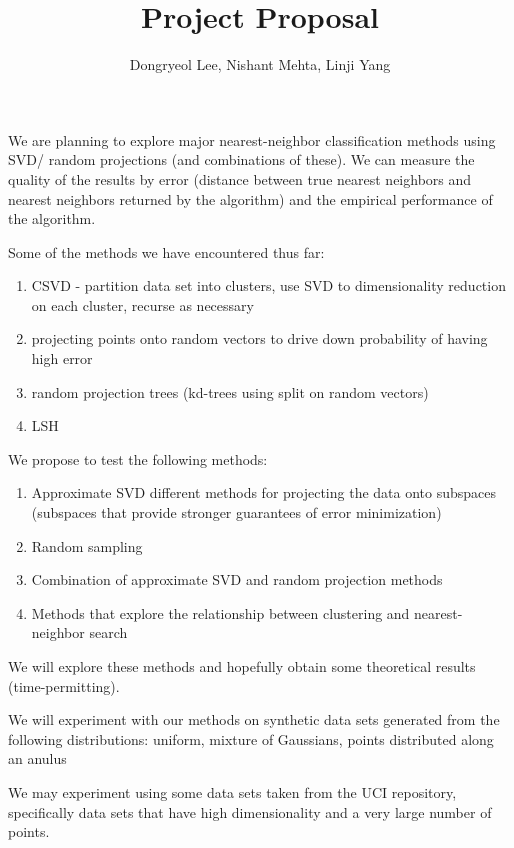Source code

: \documentclass{article}
\begin{document}
\title{Project Proposal}

\author{Dongryeol Lee, Nishant Mehta, Linji Yang}

\maketitle



We are planning to explore major nearest-neighbor classification methods using SVD/ random projections (and combinations of these). We can measure the quality of the  results by error (distance between true nearest neighbors and nearest neighbors returned by the algorithm) and the empirical performance of the algorithm.

Some of the methods we have encountered thus far:

\begin{enumerate}
\item CSVD \cite{castelli2003cca} - partition data set into clusters, use SVD to dimensionality reduction on each cluster, recurse as necessary
\item projecting points onto random vectors \cite{kleinberg1997tan} to drive down probability of having high error
\item random projection trees (kd-trees using split on random vectors)
\item LSH \cite{indyk1997lph}
\end{enumerate}



We propose to test the following methods:
\begin{enumerate}
\item Approximate SVD
	different methods for projecting the data onto subspaces (subspaces that provide stronger guarantees of error minimization)
\item Random sampling 
\item Combination of approximate SVD and random projection methods
\item Methods that explore the relationship between clustering and nearest-neighbor search
\end{enumerate}

We will explore these methods and hopefully obtain some theoretical results (time-permitting).


We will experiment with our methods on synthetic data sets generated from the following distributions: uniform, mixture of Gaussians, points distributed along an anulus

We may experiment using some data sets taken from the UCI repository, specifically data sets that have high dimensionality and a very large number of points.



\end{document}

----

PROBLEM TO SOLVE: From the line containing "We will experiment" through the last line of the records above, reproduce every line exactly.

EXPECTED ANSWER:
We will experiment with our methods on synthetic data sets generated from the following distributions: uniform, mixture of Gaussians, points distributed along an anulus

We may experiment using some data sets taken from the UCI repository, specifically data sets that have high dimensionality and a very large number of points.



\end{document}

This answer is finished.